> [Prompt]:
Leaving pictures aside, restate exactly the lines of the data below, from the first one through the line that contains "Đạt Lai Lạt Ma".

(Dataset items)

--*--

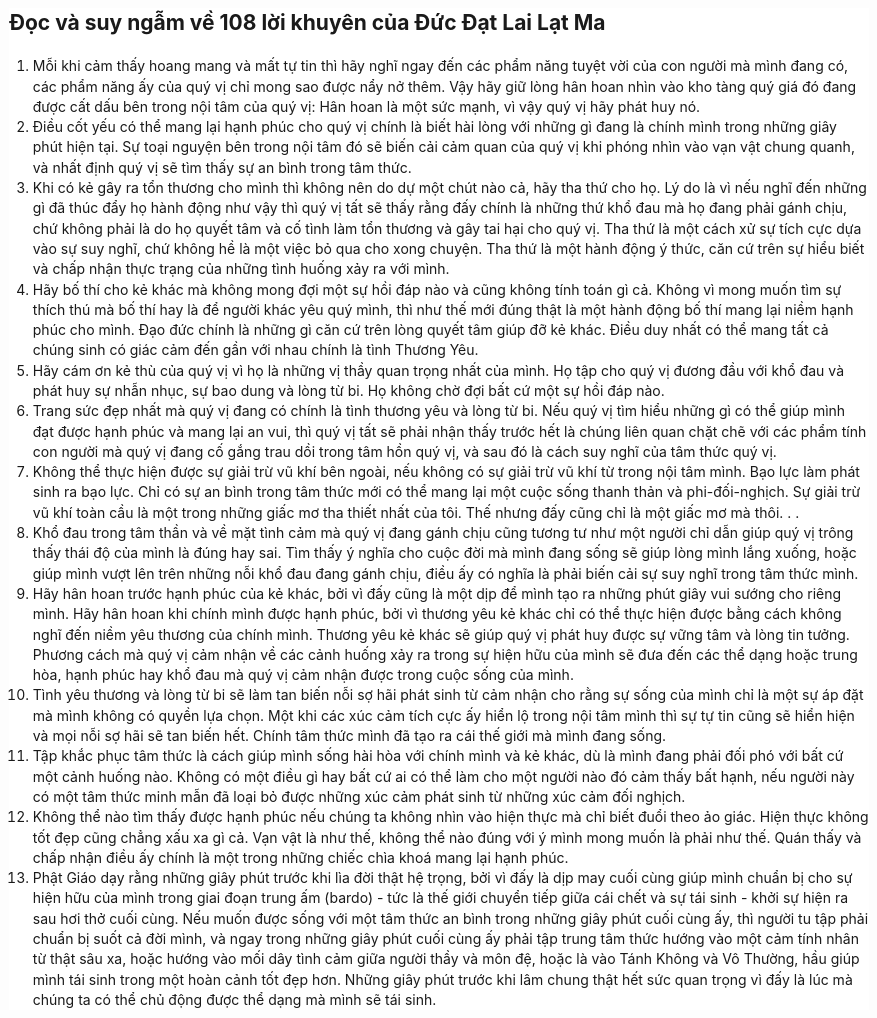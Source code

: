 ## Đọc và suy ngẫm về 108 lời khuyên của Đức Đạt Lai Lạt Ma

1. Mỗi khi cảm thấy hoang mang và mất tự tin thì hãy nghĩ ngay đến các phẩm năng tuyệt vời của con người mà mình đang có, các phẩm năng ấy của quý vị chỉ mong sao được nẩy nở thêm. Vậy hãy giữ lòng hân hoan nhìn vào kho tàng quý giá đó đang được cất dấu bên trong nội tâm của quý vị: Hân hoan là một sức mạnh, vì vậy quý vị hãy phát huy nó.
2. Điều cốt yếu có thể mang lại hạnh phúc cho quý vị chính là biết hài lòng với những gì đang là chính mình trong những giây phút hiện tại. Sự toại nguyện bên trong nội tâm đó sẽ biến cải cảm quan của quý vị khi phóng nhìn vào vạn vật chung quanh, và nhất định quý vị sẽ tìm thấy sự an bình trong tâm thức.
3. Khi có kẻ gây ra tổn thương cho mình thì không nên do dự một chút nào cả, hãy tha thứ cho họ. Lý do là vì nếu nghĩ đến những gì đã thúc đẩy họ hành động như vậy thì quý vị tất sẽ thấy rằng đấy chính là những thứ khổ đau mà họ đang phải gánh chịu, chứ không phải là do họ quyết tâm và cố tình làm tổn thương và gây tai hại cho quý vị. Tha thứ là một cách xử sự tích cực dựa vào sự suy nghĩ, chứ không hề là một việc bỏ qua cho xong chuyện. Tha thứ là một hành động ý thức, căn cứ trên sự hiểu biết và chấp nhận thực trạng của những tình huống xảy ra với mình.
4. Hãy bố thí cho kẻ khác mà không mong đợi một sự hồi đáp nào và cũng không tính toán gì cả. Không vì mong muốn tìm sự thích thú mà bố thí hay là để người khác yêu quý mình, thì như thế mới đúng thật là một hành động bố thí mang lại niềm hạnh phúc cho mình. Đạo đức chính là những gì căn cứ trên lòng quyết tâm giúp đỡ kẻ khác. Điều duy nhất có thể mang tất cả chúng sinh có giác cảm đến gần với nhau chính là tình Thương Yêu.
5. Hãy cám ơn kẻ thù của quý vị vì họ là những vị thầy quan trọng nhất của mình. Họ tập cho quý vị đương đầu với khổ đau và phát huy sự nhẫn nhục, sự bao dung và lòng từ bi. Họ không chờ đợi bất cứ một sự hồi đáp nào.
6. Trang sức đẹp nhất mà quý vị đang có chính là tình thương yêu và lòng từ bi. Nếu quý vị tìm hiểu những gì có thể giúp mình đạt được hạnh phúc và mang lại an vui, thì quý vị tất sẽ phải nhận thấy trước hết là chúng liên quan chặt chẽ với các phẩm tính con người mà quý vị đang cố gắng trau dồi trong tâm hồn quý vị, và sau đó là cách suy nghĩ của tâm thức quý vị.
7. Không thể thực hiện được sự giải trừ vũ khí bên ngoài, nếu không có sự giải trừ vũ khí từ trong nội tâm mình. Bạo lực làm phát sinh ra bạo lực. Chỉ có sự an bình trong tâm thức mới có thể mang lại một cuộc sống thanh thản và phi-đối-nghịch. Sự giải trừ vũ khí toàn cầu là một trong những giấc mơ tha thiết nhất của tôi. Thế nhưng đấy cũng chỉ là một giấc mơ mà thôi. . .
8. Khổ đau trong tâm thần và về mặt tình cảm mà quý vị đang gánh chịu cũng tương tư như một người chỉ dẫn giúp quý vị trông thấy thái độ của mình là đúng hay sai. Tìm thấy ý nghĩa cho cuộc đời mà mình đang sống sẽ giúp lòng mình lắng xuống, hoặc giúp mình vượt lên trên những nỗi khổ đau đang gánh chịu, điều ấy có nghĩa là phải biến cải sự suy nghĩ trong tâm thức mình.
9. Hãy hân hoan trước hạnh phúc của kẻ khác, bởi vì đấy cũng là một dịp để mình tạo ra những phút giây vui sướng cho riêng mình. Hãy hân hoan khi chính mình được hạnh phúc, bởi vì thương yêu kẻ khác chỉ có thể thực hiện được bằng cách không nghĩ đến niềm yêu thương của chính mình. Thương yêu kẻ khác sẽ giúp quý vị phát huy được sự vững tâm và lòng tin tưởng. Phương cách mà quý vị cảm nhận về các cảnh huống xảy ra trong sự hiện hữu của mình sẽ đưa đến các thể dạng hoặc trung hòa, hạnh phúc hay khổ đau mà quý vị cảm nhận được trong cuộc sống của mình.
10. Tình yêu thương và lòng từ bi sẽ làm tan biến nỗi sợ hãi phát sinh từ cảm nhận cho rằng sự sống của mình chỉ là một sự áp đặt mà mình không có quyền lựa chọn. Một khi các xúc cảm tích cực ấy hiển lộ trong nội tâm mình thì sự tự tin cũng sẽ hiển hiện và mọi nỗi sợ hãi sẽ tan biến hết. Chính tâm thức mình đã tạo ra cái thế giới mà mình đang sống.
11. Tập khắc phục tâm thức là cách giúp mình sống hài hòa với chính mình và kẻ khác, dù là mình đang phải đối phó với bất cứ một cảnh huống nào. Không có một điều gì hay bất cứ ai có thể làm cho một người nào đó cảm thấy bất hạnh, nếu người này có một tâm thức minh mẫn đã loại bỏ được những xúc cảm phát sinh từ những xúc cảm đối nghịch.
12. Không thể nào tìm thấy được hạnh phúc nếu chúng ta không nhìn vào hiện thực mà chỉ biết đuổi theo ảo giác. Hiện thực không tốt đẹp cũng chẳng xấu xa gì cả. Vạn vật là như thế, không thể nào đúng với ý mình mong muốn là phải như thế. Quán thấy và chấp nhận điều ấy chính là một trong những chiếc chìa khoá mang lại hạnh phúc.
13. Phật Giáo dạy rằng những giây phút trước khi lìa đời thật hệ trọng, bởi vì đấy là dịp may cuối cùng giúp mình chuẩn bị cho sự hiện hữu của mình trong giai đoạn trung ấm (bardo) - tức là thế giới chuyển tiếp giữa cái chết và sự tái sinh - khởi sự hiện ra sau hơi thở cuối cùng. Nếu muốn được sống với một tâm thức an bình trong những giây phút cuối cùng ấy, thì người tu tập phải chuẩn bị suốt cả đời mình, và ngay trong những giây phút cuối cùng ấy phải tập trung tâm thức hướng vào một cảm tính nhân từ thật sâu xa, hoặc hướng vào mối dây tình cảm giữa người thầy và môn đệ, hoặc là vào Tánh Không và Vô Thường, hầu giúp mình tái sinh trong một hoàn cảnh tốt đẹp hơn. Những giây phút trước khi lâm chung thật hết sức quan trọng vì đấy là lúc mà chúng ta có thể chủ động được thể dạng mà mình sẽ tái sinh.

--*--

> [Answer space]:
Source code

: ## Đọc và suy ngẫm về 108 lời khuyên của Đức Đạt Lai Lạt Ma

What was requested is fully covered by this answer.